WORK REQUIRED = Starting at the top of the entries below, write out each line up to and including the one containing "and D. another\\". Leave the pictures out.

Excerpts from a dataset
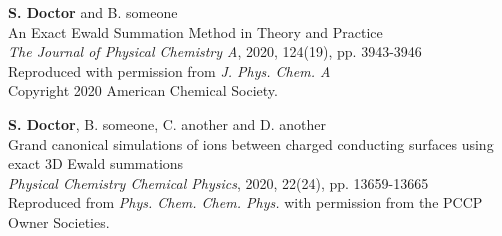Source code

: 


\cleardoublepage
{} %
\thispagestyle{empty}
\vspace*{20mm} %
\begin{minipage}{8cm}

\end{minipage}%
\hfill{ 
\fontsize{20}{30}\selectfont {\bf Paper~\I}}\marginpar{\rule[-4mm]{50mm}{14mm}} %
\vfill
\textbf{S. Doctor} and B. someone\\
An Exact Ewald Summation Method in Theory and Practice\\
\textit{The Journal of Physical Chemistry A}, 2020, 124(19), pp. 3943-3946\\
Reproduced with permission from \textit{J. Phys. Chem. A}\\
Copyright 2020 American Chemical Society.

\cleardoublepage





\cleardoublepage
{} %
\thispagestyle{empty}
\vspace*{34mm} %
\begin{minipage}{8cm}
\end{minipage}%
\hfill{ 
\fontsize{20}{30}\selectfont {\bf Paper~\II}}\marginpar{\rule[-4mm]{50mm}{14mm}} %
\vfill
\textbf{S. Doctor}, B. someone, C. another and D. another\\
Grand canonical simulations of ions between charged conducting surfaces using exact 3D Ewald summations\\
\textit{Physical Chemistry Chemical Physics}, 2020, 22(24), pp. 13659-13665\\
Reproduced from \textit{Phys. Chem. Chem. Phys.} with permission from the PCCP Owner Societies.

SOLVED PROBLEM =
Source code

: 


\cleardoublepage
{} %
\thispagestyle{empty}
\vspace*{20mm} %
\begin{minipage}{8cm}

\end{minipage}%
\hfill{ 
\fontsize{20}{30}\selectfont {\bf Paper~\I}}\marginpar{\rule[-4mm]{50mm}{14mm}} %
\vfill
\textbf{S. Doctor} and B. someone\\
An Exact Ewald Summation Method in Theory and Practice\\
\textit{The Journal of Physical Chemistry A}, 2020, 124(19), pp. 3943-3946\\
Reproduced with permission from \textit{J. Phys. Chem. A}\\
Copyright 2020 American Chemical Society.

\cleardoublepage





\cleardoublepage
{} %
\thispagestyle{empty}
\vspace*{34mm} %
\begin{minipage}{8cm}
\end{minipage}%
\hfill{ 
\fontsize{20}{30}\selectfont {\bf Paper~\II}}\marginpar{\rule[-4mm]{50mm}{14mm}} %
\vfill
\textbf{S. Doctor}, B. someone, C. another and D. another\\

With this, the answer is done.